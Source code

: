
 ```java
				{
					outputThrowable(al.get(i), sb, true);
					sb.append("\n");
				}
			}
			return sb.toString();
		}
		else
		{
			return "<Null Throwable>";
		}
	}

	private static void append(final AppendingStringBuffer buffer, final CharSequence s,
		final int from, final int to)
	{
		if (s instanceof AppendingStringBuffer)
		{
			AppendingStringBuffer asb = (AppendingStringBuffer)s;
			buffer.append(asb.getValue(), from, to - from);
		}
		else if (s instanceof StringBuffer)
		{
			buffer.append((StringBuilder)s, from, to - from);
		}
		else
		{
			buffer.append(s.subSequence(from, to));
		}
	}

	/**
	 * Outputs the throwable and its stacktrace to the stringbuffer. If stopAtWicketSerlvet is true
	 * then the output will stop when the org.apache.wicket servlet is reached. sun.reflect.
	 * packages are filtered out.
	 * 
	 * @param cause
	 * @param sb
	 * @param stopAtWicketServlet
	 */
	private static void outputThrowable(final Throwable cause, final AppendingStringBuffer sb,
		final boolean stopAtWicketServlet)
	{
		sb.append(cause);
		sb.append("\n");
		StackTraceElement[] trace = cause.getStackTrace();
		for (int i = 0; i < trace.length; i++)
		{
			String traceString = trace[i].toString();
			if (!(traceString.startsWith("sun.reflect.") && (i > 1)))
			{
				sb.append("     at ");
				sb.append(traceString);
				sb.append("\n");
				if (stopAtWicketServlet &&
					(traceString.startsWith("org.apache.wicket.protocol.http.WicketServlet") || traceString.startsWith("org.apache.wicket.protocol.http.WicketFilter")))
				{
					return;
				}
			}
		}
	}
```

####################

■ **Required work**:
Reproduce each line of the records in which "AppendingStringBuffer" appears.

■ **Task answer**:
	private static void append(final AppendingStringBuffer buffer, final CharSequence s,
		if (s instanceof AppendingStringBuffer)
			AppendingStringBuffer asb = (AppendingStringBuffer)s;
	private static void outputThrowable(final Throwable cause, final AppendingStringBuffer sb,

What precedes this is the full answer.